[WORK TASK] Every line of the entries below that carries the string "parameters" should be copied.

(Collection entries)
/---

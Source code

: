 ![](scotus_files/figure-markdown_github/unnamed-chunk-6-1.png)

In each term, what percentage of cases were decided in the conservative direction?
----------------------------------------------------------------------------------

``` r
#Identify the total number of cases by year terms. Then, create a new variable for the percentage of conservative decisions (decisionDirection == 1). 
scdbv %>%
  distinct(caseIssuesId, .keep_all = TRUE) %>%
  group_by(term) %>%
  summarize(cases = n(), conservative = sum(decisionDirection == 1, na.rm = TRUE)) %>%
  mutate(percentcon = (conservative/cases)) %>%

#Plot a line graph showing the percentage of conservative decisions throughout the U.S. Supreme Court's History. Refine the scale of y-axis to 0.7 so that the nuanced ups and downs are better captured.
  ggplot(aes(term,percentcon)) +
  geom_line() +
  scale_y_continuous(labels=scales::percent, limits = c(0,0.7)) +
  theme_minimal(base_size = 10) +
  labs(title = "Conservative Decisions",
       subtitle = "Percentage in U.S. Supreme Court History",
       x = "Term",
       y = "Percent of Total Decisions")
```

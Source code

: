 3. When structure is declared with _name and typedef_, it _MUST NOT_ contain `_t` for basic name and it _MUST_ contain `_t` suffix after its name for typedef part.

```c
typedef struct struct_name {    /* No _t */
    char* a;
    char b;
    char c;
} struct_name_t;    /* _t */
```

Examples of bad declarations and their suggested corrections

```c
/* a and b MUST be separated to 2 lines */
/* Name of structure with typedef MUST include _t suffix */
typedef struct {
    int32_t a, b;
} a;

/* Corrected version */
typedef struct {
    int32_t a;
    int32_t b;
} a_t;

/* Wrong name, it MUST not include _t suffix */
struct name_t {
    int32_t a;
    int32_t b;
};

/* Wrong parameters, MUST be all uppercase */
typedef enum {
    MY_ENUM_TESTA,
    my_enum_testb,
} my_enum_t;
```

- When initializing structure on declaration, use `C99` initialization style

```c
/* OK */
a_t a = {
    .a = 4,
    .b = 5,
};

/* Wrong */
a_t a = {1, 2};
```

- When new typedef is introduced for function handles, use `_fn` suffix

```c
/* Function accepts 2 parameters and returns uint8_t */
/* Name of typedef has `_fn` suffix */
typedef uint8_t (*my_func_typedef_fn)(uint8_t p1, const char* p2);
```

\---

[EXERCISE OUTPUT]
/* Wrong parameters, MUST be all uppercase */
/* Function accepts 2 parameters and returns uint8_t */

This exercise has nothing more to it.